Showing posts with label technology. Show all posts
Showing posts with label technology. Show all posts

Thursday, June 30, 2022

Book Review: The Life We're Looking For by Andy Crouch

The Life We're Looking For: Reclaiming Relationship in a Technological World by Andy Crouch

Modern conveniences have only gotten more and more convenient. We can communicate with almost anyone on the planet, and not just in text or on the phone but with live video. We can order food, drink, books, clothes, entertainment, gadgets, and anything else at the click of a button, often with the item arriving in a matter of hours, let alone days or weeks. The world is at our fingertips. 

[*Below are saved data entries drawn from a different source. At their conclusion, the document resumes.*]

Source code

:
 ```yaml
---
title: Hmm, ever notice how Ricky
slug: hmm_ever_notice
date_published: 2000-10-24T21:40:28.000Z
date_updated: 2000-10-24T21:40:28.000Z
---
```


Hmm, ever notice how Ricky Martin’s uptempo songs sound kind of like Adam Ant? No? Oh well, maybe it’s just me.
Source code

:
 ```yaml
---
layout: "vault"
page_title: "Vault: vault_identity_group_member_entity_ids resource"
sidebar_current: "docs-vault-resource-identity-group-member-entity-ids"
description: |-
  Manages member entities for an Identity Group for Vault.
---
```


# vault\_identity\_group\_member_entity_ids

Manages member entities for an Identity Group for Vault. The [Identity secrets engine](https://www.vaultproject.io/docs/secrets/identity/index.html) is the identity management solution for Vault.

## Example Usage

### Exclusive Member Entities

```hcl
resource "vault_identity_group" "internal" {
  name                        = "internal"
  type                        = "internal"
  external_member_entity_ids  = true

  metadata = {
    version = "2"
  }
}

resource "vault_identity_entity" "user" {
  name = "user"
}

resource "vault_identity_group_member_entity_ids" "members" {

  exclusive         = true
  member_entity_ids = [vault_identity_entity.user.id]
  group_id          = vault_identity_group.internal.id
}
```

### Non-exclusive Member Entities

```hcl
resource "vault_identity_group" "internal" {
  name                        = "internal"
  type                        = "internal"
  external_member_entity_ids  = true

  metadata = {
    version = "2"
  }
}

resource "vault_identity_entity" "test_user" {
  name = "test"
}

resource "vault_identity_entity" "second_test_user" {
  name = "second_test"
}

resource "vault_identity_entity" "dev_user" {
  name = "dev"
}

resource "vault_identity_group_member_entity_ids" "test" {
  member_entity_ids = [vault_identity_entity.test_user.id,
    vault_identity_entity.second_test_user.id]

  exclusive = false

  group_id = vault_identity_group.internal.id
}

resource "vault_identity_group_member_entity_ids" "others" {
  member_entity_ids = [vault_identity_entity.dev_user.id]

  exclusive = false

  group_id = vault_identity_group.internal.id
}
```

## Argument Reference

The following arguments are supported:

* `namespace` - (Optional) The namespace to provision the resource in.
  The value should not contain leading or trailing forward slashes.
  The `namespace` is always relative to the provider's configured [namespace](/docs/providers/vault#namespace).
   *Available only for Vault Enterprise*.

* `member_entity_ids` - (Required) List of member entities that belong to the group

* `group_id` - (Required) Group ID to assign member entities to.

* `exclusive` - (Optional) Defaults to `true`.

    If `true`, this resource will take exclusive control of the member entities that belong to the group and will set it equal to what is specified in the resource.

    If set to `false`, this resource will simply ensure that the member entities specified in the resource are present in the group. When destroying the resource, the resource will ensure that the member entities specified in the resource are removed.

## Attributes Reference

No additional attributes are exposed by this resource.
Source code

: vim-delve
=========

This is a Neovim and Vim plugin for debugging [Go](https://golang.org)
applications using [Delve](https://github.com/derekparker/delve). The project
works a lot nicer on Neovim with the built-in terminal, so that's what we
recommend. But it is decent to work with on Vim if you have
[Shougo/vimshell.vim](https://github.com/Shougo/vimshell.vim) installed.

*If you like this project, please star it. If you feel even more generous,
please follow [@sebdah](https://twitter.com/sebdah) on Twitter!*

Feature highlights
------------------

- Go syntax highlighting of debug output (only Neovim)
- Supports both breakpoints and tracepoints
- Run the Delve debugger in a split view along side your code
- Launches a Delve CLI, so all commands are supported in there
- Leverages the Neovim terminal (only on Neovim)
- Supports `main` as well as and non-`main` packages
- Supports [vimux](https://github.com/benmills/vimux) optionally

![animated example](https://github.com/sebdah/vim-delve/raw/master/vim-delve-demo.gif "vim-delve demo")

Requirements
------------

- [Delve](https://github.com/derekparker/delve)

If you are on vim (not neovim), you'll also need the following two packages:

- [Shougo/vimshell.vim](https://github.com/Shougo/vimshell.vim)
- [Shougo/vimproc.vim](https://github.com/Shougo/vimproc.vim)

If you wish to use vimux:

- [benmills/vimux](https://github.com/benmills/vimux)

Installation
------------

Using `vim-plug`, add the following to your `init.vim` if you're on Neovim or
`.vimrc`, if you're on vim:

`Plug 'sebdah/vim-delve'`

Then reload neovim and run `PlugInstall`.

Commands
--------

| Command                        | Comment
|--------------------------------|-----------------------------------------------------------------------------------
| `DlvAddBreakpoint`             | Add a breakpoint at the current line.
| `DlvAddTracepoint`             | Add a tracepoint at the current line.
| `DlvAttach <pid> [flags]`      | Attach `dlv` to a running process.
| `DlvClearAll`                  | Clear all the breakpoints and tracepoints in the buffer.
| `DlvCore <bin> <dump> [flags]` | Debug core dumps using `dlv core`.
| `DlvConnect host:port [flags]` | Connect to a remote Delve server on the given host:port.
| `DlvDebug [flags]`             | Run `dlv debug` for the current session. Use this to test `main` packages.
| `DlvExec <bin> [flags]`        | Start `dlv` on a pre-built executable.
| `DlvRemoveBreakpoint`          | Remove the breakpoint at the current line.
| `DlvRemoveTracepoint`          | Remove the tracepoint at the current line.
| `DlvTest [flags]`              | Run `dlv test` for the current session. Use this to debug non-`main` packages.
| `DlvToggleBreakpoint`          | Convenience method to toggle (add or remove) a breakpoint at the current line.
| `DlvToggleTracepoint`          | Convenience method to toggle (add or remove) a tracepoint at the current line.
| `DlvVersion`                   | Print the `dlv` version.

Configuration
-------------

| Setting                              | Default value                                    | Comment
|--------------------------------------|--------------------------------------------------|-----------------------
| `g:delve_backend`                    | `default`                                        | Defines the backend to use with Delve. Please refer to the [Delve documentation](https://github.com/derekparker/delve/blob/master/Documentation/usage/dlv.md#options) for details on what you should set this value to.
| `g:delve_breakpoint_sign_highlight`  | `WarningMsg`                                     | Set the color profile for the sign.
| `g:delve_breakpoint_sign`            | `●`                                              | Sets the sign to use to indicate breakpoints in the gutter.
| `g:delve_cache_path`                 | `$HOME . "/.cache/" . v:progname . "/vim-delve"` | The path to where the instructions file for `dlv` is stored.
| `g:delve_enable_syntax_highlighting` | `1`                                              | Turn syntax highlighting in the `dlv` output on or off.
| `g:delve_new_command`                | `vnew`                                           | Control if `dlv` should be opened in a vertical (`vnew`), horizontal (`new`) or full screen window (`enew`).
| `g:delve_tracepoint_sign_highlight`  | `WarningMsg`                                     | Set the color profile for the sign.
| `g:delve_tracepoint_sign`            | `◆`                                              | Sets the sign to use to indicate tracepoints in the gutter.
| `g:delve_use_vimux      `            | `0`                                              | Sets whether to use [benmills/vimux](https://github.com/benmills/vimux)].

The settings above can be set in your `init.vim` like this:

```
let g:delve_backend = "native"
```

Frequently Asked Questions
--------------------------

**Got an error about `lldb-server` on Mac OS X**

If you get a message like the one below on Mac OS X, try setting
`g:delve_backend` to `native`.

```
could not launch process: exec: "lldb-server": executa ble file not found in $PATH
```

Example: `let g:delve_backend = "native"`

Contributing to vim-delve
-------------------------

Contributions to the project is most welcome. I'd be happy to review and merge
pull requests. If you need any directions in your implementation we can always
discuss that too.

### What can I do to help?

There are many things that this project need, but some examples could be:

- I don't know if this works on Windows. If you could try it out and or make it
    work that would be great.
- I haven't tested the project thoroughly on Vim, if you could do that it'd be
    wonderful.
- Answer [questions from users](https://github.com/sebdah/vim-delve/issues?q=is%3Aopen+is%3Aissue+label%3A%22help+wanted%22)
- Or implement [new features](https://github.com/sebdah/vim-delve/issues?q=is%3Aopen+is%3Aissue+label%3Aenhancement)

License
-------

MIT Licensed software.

And yet, there is a crisis of genuine contact between people. Text messages are notorious for being misinterpreted; even videos don't quite give us the same experience that we have when we meet in person. Convenience has come at a cost. Do you even make eye contact at checkout counters? Do you even see the same people at the same store? Do you even see them as people? Of course, the opposite is distressingly true--do others sees you as a person? A person is more than the spending power of their credit card or the entertainment value of their presence. What we learn in modern interactions is not knowing a person as a person. 

Andy Crouch looks at this dehumanizing quality of modern life and convincingly documents the ways that life has become less personal. Technology can do amazing things and can be helpful in certain ways, but the dominate tone is a false promise of fulfillment, fulfilling only basic needs and wants, not looking to deeper and more specifically human needs. Crouch provides ideas for how to counteract the numbing and isolating effects of our technologically-dominated world. 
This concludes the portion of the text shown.